I figured out why the Raytraced stopped working. I apparently missed two files when adding new bits and pieces required for Raytraced to compile with OpenCL. I’ll fix it ASAP in the installer as well, but for now you can copy the following two files in their correct locations. I have zipped them both, so extract them, then copy the files to their respective locations.
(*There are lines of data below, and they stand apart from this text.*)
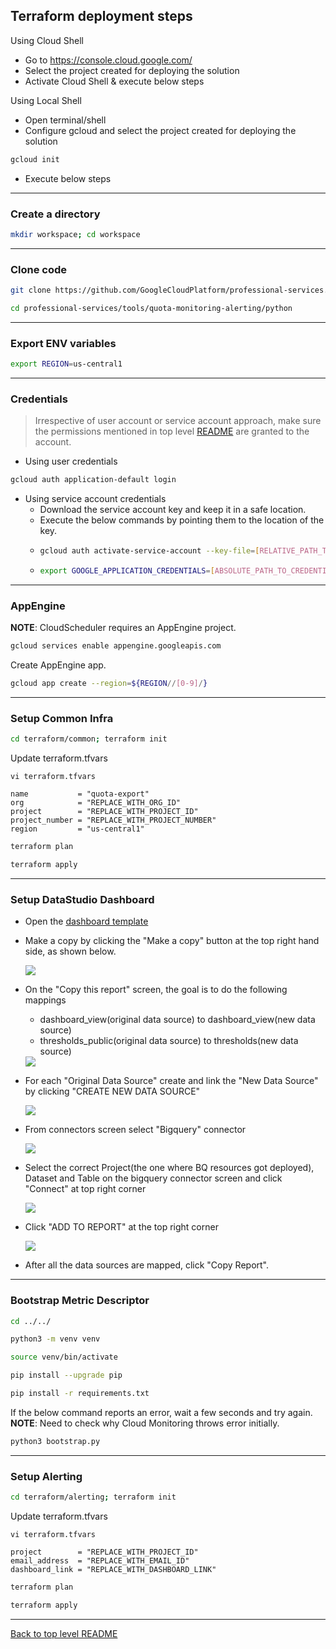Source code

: ## Terraform deployment steps

Using Cloud Shell
* Go to https://console.cloud.google.com/
* Select the project created for deploying the solution
* Activate Cloud Shell & execute below steps

Using Local Shell
* Open terminal/shell
* Configure gcloud and select the project created for deploying the solution
```bash
gcloud init
```
* Execute below steps


---
### Create a directory
```bash
mkdir workspace; cd workspace
```


---
### Clone code
```bash
git clone https://github.com/GoogleCloudPlatform/professional-services.git
```

```bash
cd professional-services/tools/quota-monitoring-alerting/python
```


---
### Export ENV variables
```bash
export REGION=us-central1
```


---
### Credentials

> Irrespective of user account or service account approach, make sure the permissions mentioned in top level [README](../README.md#common-steps) are granted to the account.

* Using user credentials
```bash
gcloud auth application-default login
```

* Using service account credentials
  * Download the service account key and keep it in a safe location.
  * Execute the below commands by pointing them to the location of the key.
  * ```bash
    gcloud auth activate-service-account --key-file=[RELATIVE_PATH_TO_CREDENTIALS_FILE]
    ```
  * ```bash
    export GOOGLE_APPLICATION_CREDENTIALS=[ABSOLUTE_PATH_TO_CREDENTIALS_FILE]
    ```

---
### AppEngine
**NOTE**: CloudScheduler requires an AppEngine project.

```bash
gcloud services enable appengine.googleapis.com
```

Create AppEngine app.
```bash
gcloud app create --region=${REGION//[0-9]/} 
```

---
### Setup Common Infra

```bash
cd terraform/common; terraform init
```

Update terraform.tfvars
```
vi terraform.tfvars
```

```
name           = "quota-export"
org            = "REPLACE_WITH_ORG_ID"
project        = "REPLACE_WITH_PROJECT_ID"
project_number = "REPLACE_WITH_PROJECT_NUMBER"
region         = "us-central1"
```

```bash
terraform plan
```

```bash
terraform apply
```

---
### Setup DataStudio Dashboard

* Open the [dashboard template](https://datastudio.google.com/reporting/50bdadac-9ea0-4dcd-bee2-f323c968186d)

* Make a copy by clicking the "Make a copy" button at the top right hand side, as shown below.

  <img src="make_a_copy.png" align="center" />

* On the "Copy this report" screen, the goal is to do the following mappings
  * dashboard_view(original data source) to dashboard_view(new data source)
  * thresholds_public(original data source) to thresholds(new data source)

  <img src="copy_report_end_state.png" align="center" />

* For each "Original Data Source" create and link the "New Data Source" by
  clicking "CREATE NEW DATA SOURCE"

  <img src="copy_report.png" align="center" />

* From connectors screen select "Bigquery" connector

  <img src="connectors.png" align="center" />

* Select the correct Project(the one where BQ resources got deployed), Dataset and Table on the bigquery connector screen and click "Connect" at top right corner

  <img src="bigquery_connector.png" align="center" />

* Click "ADD TO REPORT" at the top right corner

  <img src="add_to_report.png" align="center" />

* After all the data sources are mapped, click "Copy Report".


---
### Bootstrap Metric Descriptor

```bash
cd ../../
```

```bash
python3 -m venv venv
```

```bash
source venv/bin/activate
```

```bash
pip install --upgrade pip
```

```bash
pip install -r requirements.txt
```

If the below command reports an error, wait a few seconds and try again.
<br />
**NOTE**: Need to check why Cloud Monitoring throws error initially.
```bash
python3 bootstrap.py
```


---
### Setup Alerting
```bash
cd terraform/alerting; terraform init
```

Update terraform.tfvars
```
vi terraform.tfvars
```

```
project        = "REPLACE_WITH_PROJECT_ID"
email_address  = "REPLACE_WITH_EMAIL_ID"
dashboard_link = "REPLACE_WITH_DASHBOARD_LINK"
```

```bash
terraform plan
```

```bash
terraform apply
```

---
[Back to top level README](../README.md)
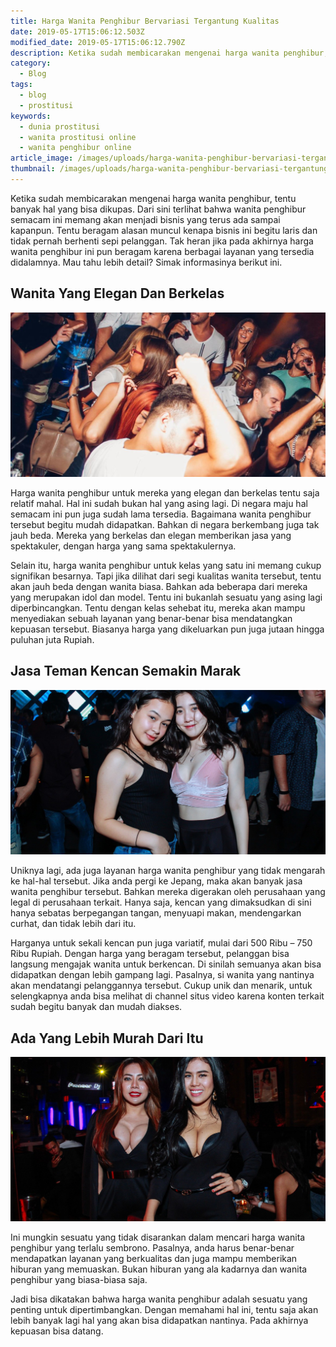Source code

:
 ```yaml
---
title: Harga Wanita Penghibur Bervariasi Tergantung Kualitas
date: 2019-05-17T15:06:12.503Z
modified_date: 2019-05-17T15:06:12.790Z
description: Ketika sudah membicarakan mengenai harga wanita penghibur, tentu banyak hal yang bisa dikupas. Dari sini terlihat bahwa wanita  penghibur memang akan menjadi bisnis.
category:
  - Blog
tags:
  - blog
  - prostitusi
keywords:
  - dunia prostitusi
  - wanita prostitusi online
  - wanita penghibur online
article_image: /images/uploads/harga-wanita-penghibur-bervariasi-tergantung-kualitas-2.jpg
thumbnail: /images/uploads/harga-wanita-penghibur-bervariasi-tergantung-kualitas-2-012.jpg
---
```

Ketika sudah membicarakan mengenai harga wanita penghibur, tentu banyak hal yang bisa dikupas. Dari sini terlihat bahwa wanita penghibur semacam ini memang akan menjadi bisnis yang terus ada sampai kapanpun. Tentu beragam alasan muncul kenapa bisnis ini begitu laris dan tidak pernah berhenti sepi pelanggan. Tak heran jika pada akhirnya harga wanita penghibur ini pun beragam karena berbagai layanan yang tersedia didalamnya. Mau tahu lebih detail? Simak informasinya berikut ini.

## Wanita Yang Elegan Dan Berkelas

![Harga Wanita Penghibur Bervariasi Tergantung Kualitas](/images/uploads/harga-wanita-penghibur-bervariasi-tergantung-kualitas.jpg)

Harga wanita penghibur untuk mereka yang elegan dan berkelas tentu saja relatif mahal. Hal ini sudah bukan hal yang asing lagi. Di negara maju hal semacam ini pun juga sudah lama tersedia. Bagaimana wanita penghibur tersebut begitu mudah didapatkan. Bahkan di negara berkembang juga tak jauh beda. Mereka yang berkelas dan elegan memberikan jasa yang spektakuler, dengan harga yang sama spektakulernya.

Selain itu, harga wanita penghibur untuk kelas yang satu ini memang cukup signifikan besarnya. Tapi jika dilihat dari segi kualitas wanita tersebut, tentu akan jauh beda dengan wanita biasa. Bahkan ada beberapa dari mereka yang merupakan idol dan model. Tentu ini bukanlah sesuatu yang asing lagi diperbincangkan. Tentu dengan kelas sehebat itu, mereka akan mampu menyediakan sebuah layanan yang benar-benar bisa mendatangkan kepuasan tersebut. Biasanya harga yang dikeluarkan pun juga jutaan hingga puluhan juta Rupiah.

## Jasa Teman Kencan Semakin Marak

![Harga Wanita Penghibur Bervariasi Tergantung Kualitas](/images/uploads/harga-wanita-penghibur-bervariasi-tergantung-kualitas-2.jpg)

Uniknya lagi, ada juga layanan harga wanita penghibur yang tidak mengarah ke hal-hal tersebut. Jika anda pergi ke Jepang, maka akan banyak jasa wanita penghibur tersebut. Bahkan mereka digerakan oleh perusahaan yang legal di perusahaan terkait. Hanya saja, kencan yang dimaksudkan di sini hanya sebatas berpegangan tangan, menyuapi makan, mendengarkan curhat, dan tidak lebih dari itu.

Harganya untuk sekali kencan pun juga variatif, mulai dari 500 Ribu – 750 Ribu Rupiah. Dengan harga yang beragam tersebut, pelanggan bisa langsung mengajak wanita untuk berkencan. Di sinilah semuanya akan bisa didapatkan dengan lebih gampang lagi. Pasalnya, si wanita yang nantinya akan mendatangi pelanggannya tersebut. Cukup unik dan menarik, untuk selengkapnya anda bisa melihat di channel situs video karena konten terkait sudah begitu banyak dan mudah diakses.

## Ada Yang Lebih Murah Dari Itu

![Harga Wanita Penghibur Bervariasi Tergantung Kualitas](/images/uploads/5-manfaat-menikmati-dunia-malam-di-zona-cafe-1.jpg)

Ini mungkin sesuatu yang tidak disarankan dalam mencari harga wanita penghibur yang terlalu sembrono. Pasalnya, anda harus benar-benar mendapatkan layanan yang berkualitas dan juga mampu memberikan hiburan yang memuaskan. Bukan hiburan yang ala kadarnya dan wanita penghibur yang biasa-biasa saja.

Jadi bisa dikatakan bahwa harga wanita penghibur adalah sesuatu yang penting untuk dipertimbangkan. Dengan memahami hal ini, tentu saja akan lebih banyak lagi hal yang akan bisa didapatkan nantinya. Pada akhirnya kepuasan bisa datang.

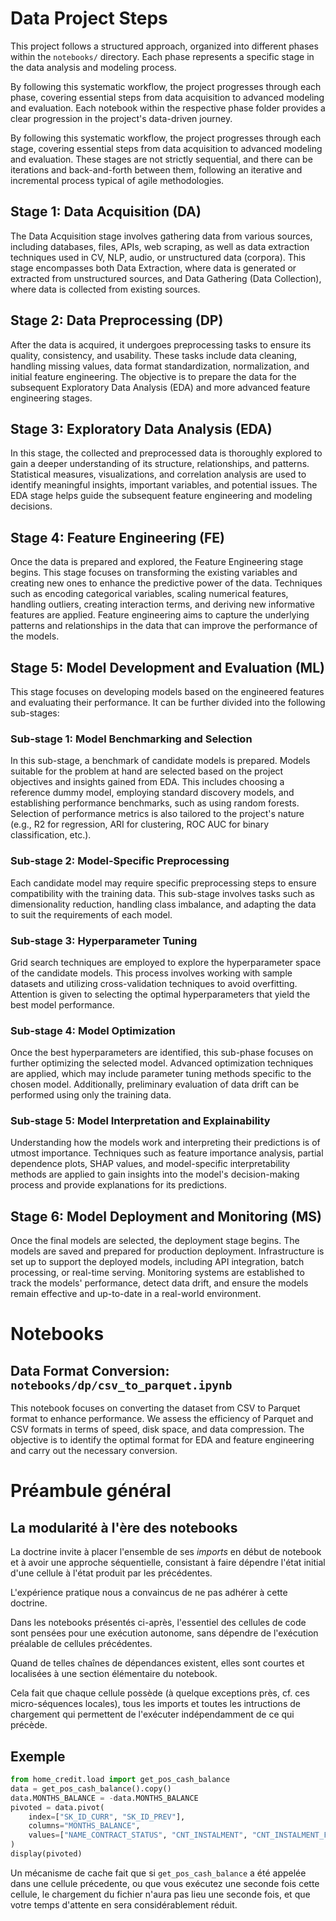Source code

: # Data Project Steps

This project follows a structured approach, organized into different phases within the `notebooks/` directory. Each phase represents a specific stage in the data analysis and modeling process.

By following this systematic workflow, the project progresses through each phase, covering essential steps from data acquisition to advanced modeling and evaluation. Each notebook within the respective phase folder provides a clear progression in the project's data-driven journey.

By following this systematic workflow, the project progresses through each stage, covering essential steps from data acquisition to advanced modeling and evaluation. These stages are not strictly sequential, and there can be iterations and back-and-forth between them, following an iterative and incremental process typical of agile methodologies.

## Stage 1: Data Acquisition (DA)

The Data Acquisition stage involves gathering data from various sources, including databases, files, APIs, web scraping, as well as data extraction techniques used in CV, NLP, audio, or unstructured data (corpora). This stage encompasses both Data Extraction, where data is generated or extracted from unstructured sources, and Data Gathering (Data Collection), where data is collected from existing sources.

## Stage 2: Data Preprocessing (DP)

After the data is acquired, it undergoes preprocessing tasks to ensure its quality, consistency, and usability. These tasks include data cleaning, handling missing values, data format standardization, normalization, and initial feature engineering. The objective is to prepare the data for the subsequent Exploratory Data Analysis (EDA) and more advanced feature engineering stages.

## Stage 3: Exploratory Data Analysis (EDA)

In this stage, the collected and preprocessed data is thoroughly explored to gain a deeper understanding of its structure, relationships, and patterns. Statistical measures, visualizations, and correlation analysis are used to identify meaningful insights, important variables, and potential issues. The EDA stage helps guide the subsequent feature engineering and modeling decisions.

## Stage 4: Feature Engineering (FE)

Once the data is prepared and explored, the Feature Engineering stage begins. This stage focuses on transforming the existing variables and creating new ones to enhance the predictive power of the data. Techniques such as encoding categorical variables, scaling numerical features, handling outliers, creating interaction terms, and deriving new informative features are applied. Feature engineering aims to capture the underlying patterns and relationships in the data that can improve the performance of the models.

## Stage 5: Model Development and Evaluation (ML)

This stage focuses on developing models based on the engineered features and evaluating their performance. It can be further divided into the following sub-stages:

### Sub-stage 1: Model Benchmarking and Selection

In this sub-stage, a benchmark of candidate models is prepared. Models suitable for the problem at hand are selected based on the project objectives and insights gained from EDA. This includes choosing a reference dummy model, employing standard discovery models, and establishing performance benchmarks, such as using random forests. Selection of performance metrics is also tailored to the project's nature (e.g., R2 for regression, ARI for clustering, ROC AUC for binary classification, etc.).

### Sub-stage 2: Model-Specific Preprocessing

Each candidate model may require specific preprocessing steps to ensure compatibility with the training data. This sub-stage involves tasks such as dimensionality reduction, handling class imbalance, and adapting the data to suit the requirements of each model.

### Sub-stage 3: Hyperparameter Tuning

Grid search techniques are employed to explore the hyperparameter space of the candidate models. This process involves working with sample datasets and utilizing cross-validation techniques to avoid overfitting. Attention is given to selecting the optimal hyperparameters that yield the best model performance.

### Sub-stage 4: Model Optimization

Once the best hyperparameters are identified, this sub-phase focuses on further optimizing the selected model. Advanced optimization techniques are applied, which may include parameter tuning methods specific to the chosen model. Additionally, preliminary evaluation of data drift can be performed using only the training data.

### Sub-stage 5: Model Interpretation and Explainability

Understanding how the models work and interpreting their predictions is of utmost importance. Techniques such as feature importance analysis, partial dependence plots, SHAP values, and model-specific interpretability methods are applied to gain insights into the model's decision-making process and provide explanations for its predictions.

## Stage 6: Model Deployment and Monitoring (MS)

Once the final models are selected, the deployment stage begins. The models are saved and prepared for production deployment. Infrastructure is set up to support the deployed models, including API integration, batch processing, or real-time serving. Monitoring systems are established to track the models' performance, detect data drift, and ensure the models remain effective and up-to-date in a real-world environment.

# Notebooks

## Data Format Conversion: `notebooks/dp/csv_to_parquet.ipynb`

This notebook focuses on converting the dataset from CSV to Parquet format to enhance performance. We assess the efficiency of Parquet and CSV formats in terms of speed, disk space, and data compression. The objective is to identify the optimal format for EDA and feature engineering and carry out the necessary conversion.

# Préambule général

## La modularité à l'ère des notebooks

La doctrine invite à placer l'ensemble de ses *imports* en début de notebook et à avoir une approche séquentielle, consistant à faire dépendre l'état initial d'une cellule à l'état produit par les précédentes.

L'expérience pratique nous a convaincus de ne pas adhérer à cette doctrine.

Dans les notebooks présentés ci-après, l'essentiel des cellules de code sont pensées pour une exécution autonome, sans dépendre de l'exécution préalable de cellules précédentes.

Quand de telles chaînes de dépendances existent, elles sont courtes et localisées à une section élémentaire du notebook.

Cela fait que chaque cellule possède (à quelque exceptions près, cf. ces micro-séquences locales), tous les imports et toutes les intructions de chargement qui permettent de l'exécuter indépendamment de ce qui précède.

Exemple
-------

```Python
from home_credit.load import get_pos_cash_balance
data = get_pos_cash_balance().copy()
data.MONTHS_BALANCE = -data.MONTHS_BALANCE
pivoted = data.pivot(
    index=["SK_ID_CURR", "SK_ID_PREV"],
    columns="MONTHS_BALANCE",
    values=["NAME_CONTRACT_STATUS", "CNT_INSTALMENT", "CNT_INSTALMENT_FUTURE", "SK_DPD", "SK_DPD_DEF"]
)
display(pivoted)
```

Un mécanisme de cache fait que si `get_pos_cash_balance` a été appelée dans une cellule précedente, ou que vous exécutez une seconde fois cette cellule, le chargement du fichier n'aura pas lieu une seconde fois, et que votre temps d'attente en sera considérablement réduit.

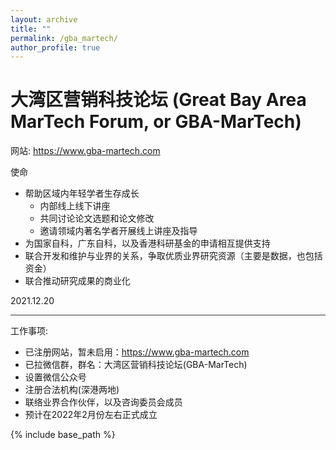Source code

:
 ```yaml
---
layout: archive
title: ""
permalink: /gba_martech/
author_profile: true
---
```


大湾区营销科技论坛 (Great Bay Area MarTech Forum, or GBA-MarTech)
====

网站: <a href="https://www.gba-martech.com" target="_blank">https://www.gba-martech.com</a>

使命
* 帮助区域内年轻学者生存成长
    * 内部线上线下讲座
    * 共同讨论论文选题和论文修改
    * 邀请领域内著名学者开展线上讲座及指导
* 为国家自科，广东自科，以及香港科研基金的申请相互提供支持
* 联合开发和维护与业界的关系，争取优质业界研究资源（主要是数据，也包括资金）
* 联合推动研究成果的商业化

2021.12.20

<hr style="height:1px;border:none;color:#333;background-color:#333;">

工作事项:
* 已注册网站，暂未启用：https://www.gba-martech.com
* 已拉微信群，群名：大湾区营销科技论坛(GBA-MarTech)
* 设置微信公众号
* 注册合法机构(深港两地)
* 联络业界合作伙伴，以及咨询委员会成员
* 预计在2022年2月份左右正式成立

{% include base_path %}

<!-- below includes the original papers -->
<!--

{% for post in site.publications reversed %}
  {% include archive-single.html %}
{% endfor %}

-->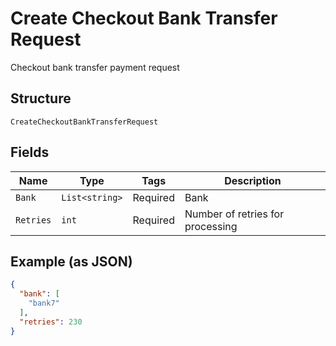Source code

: 
# Create Checkout Bank Transfer Request

Checkout bank transfer payment request

## Structure

`CreateCheckoutBankTransferRequest`

## Fields

| Name | Type | Tags | Description |
|  --- | --- | --- | --- |
| `Bank` | `List<string>` | Required | Bank |
| `Retries` | `int` | Required | Number of retries for processing |

## Example (as JSON)

```json
{
  "bank": [
    "bank7"
  ],
  "retries": 230
}
```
kernel_color.zip >> This contains the file kernel_color.h, which should be copied to the location C:\Program Files\Rhino 6\Plug-ins\RhinoCycles\source\kernel

util_types_ushort4.zip (>> This contains the file util_types_ushort4.h which should be copied to the location C:\Program Files\Rhino 6\Plug-ins\RhinoCycles\source\util

Let me know how this works for you. And yes, you need admin rights to copy to those locations…

I’m sorry for the inconvenience caused, I hope to have this in by the time the final SR12 goes out.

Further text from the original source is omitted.